Mehta made history in October 2021 when he ruled that a former Afghan militant was being held unlawfully at the GuantĂĄnamo Bay detention camp, making it the first time in 10 years that a detainee won such a case against the U.S. government. Mehta entered a final order and two classified opinions in the case of Asadullah Haroon Gul, who was captured in 2007 by Afghan forces. He was later turned over to the U.S. and remains one of the last 39 detainees at the prison in Cuba.

Mehta began his career in a San Francisco law firm before clerking in the Ninth Circuit Court.
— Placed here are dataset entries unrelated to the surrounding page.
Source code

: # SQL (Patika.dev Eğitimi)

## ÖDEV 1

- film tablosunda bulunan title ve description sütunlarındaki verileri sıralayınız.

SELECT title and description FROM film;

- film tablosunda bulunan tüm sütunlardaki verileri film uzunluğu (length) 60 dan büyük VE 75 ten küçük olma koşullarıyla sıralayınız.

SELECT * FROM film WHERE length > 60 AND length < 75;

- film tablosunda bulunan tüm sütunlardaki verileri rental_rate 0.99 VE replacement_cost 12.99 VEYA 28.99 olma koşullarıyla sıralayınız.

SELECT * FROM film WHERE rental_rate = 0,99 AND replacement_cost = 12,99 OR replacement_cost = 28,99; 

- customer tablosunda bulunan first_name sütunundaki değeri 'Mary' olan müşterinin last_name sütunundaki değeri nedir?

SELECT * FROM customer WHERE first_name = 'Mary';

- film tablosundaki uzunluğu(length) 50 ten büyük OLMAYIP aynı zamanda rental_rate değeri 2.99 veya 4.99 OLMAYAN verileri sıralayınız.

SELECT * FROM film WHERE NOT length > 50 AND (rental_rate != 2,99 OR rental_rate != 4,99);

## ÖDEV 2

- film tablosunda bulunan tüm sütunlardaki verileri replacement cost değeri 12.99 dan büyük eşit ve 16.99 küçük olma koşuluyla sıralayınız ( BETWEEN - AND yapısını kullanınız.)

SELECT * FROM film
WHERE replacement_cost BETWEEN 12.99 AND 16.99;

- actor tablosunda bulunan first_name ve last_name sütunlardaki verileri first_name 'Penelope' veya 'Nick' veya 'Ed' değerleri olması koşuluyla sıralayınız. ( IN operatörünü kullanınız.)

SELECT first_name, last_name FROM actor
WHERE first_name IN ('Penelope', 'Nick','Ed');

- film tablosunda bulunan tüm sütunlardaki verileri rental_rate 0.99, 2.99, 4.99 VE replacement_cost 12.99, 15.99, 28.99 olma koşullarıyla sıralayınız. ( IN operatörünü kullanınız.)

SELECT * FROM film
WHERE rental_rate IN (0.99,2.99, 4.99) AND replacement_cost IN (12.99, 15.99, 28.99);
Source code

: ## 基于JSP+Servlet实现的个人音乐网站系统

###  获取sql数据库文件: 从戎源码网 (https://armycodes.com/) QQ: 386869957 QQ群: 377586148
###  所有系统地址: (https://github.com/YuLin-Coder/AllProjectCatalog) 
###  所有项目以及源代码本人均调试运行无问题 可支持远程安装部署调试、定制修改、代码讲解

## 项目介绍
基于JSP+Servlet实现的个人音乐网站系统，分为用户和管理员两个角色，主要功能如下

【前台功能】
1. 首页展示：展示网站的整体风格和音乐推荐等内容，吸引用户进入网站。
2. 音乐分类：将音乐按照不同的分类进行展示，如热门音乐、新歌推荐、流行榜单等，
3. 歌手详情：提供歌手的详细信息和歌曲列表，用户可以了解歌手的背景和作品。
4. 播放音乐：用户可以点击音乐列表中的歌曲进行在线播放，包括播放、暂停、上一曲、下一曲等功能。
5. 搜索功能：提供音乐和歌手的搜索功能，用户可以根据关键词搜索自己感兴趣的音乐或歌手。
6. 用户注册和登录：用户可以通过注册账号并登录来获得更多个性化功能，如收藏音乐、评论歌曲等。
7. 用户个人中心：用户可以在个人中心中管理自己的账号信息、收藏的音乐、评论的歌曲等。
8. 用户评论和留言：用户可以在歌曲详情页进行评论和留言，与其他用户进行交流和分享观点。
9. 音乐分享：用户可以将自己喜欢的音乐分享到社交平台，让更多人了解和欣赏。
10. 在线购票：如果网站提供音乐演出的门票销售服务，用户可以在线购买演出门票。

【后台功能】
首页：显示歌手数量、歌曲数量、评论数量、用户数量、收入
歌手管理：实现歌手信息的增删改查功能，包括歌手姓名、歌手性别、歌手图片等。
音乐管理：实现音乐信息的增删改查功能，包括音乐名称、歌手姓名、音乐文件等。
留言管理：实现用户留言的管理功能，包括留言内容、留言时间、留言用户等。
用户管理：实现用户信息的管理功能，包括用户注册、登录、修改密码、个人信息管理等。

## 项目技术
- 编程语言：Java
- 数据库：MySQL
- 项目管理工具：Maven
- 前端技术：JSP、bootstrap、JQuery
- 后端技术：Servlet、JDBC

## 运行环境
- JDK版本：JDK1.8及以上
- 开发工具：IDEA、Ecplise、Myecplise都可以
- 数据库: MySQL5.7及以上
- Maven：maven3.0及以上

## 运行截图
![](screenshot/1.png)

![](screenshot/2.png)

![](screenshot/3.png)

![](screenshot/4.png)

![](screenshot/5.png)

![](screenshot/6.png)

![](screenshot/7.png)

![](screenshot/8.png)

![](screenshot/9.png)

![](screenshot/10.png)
From there, he went on to work at the Washington DC-based law firm, Zuckerman Spaeder LLP where he focused on white-collar criminal cases, complex business disputes and appellate advocacy.

He immigrated to the U.S. at age one, with his parents, Priyavadan Mehta, an engineer and Ragini Mehta, a lab technician. He was raised outside of Baltimore, Maryland. He earned his undergraduate degree from Georgetown University in 1993 and graduated from the University of Virginia’s law school in 1997.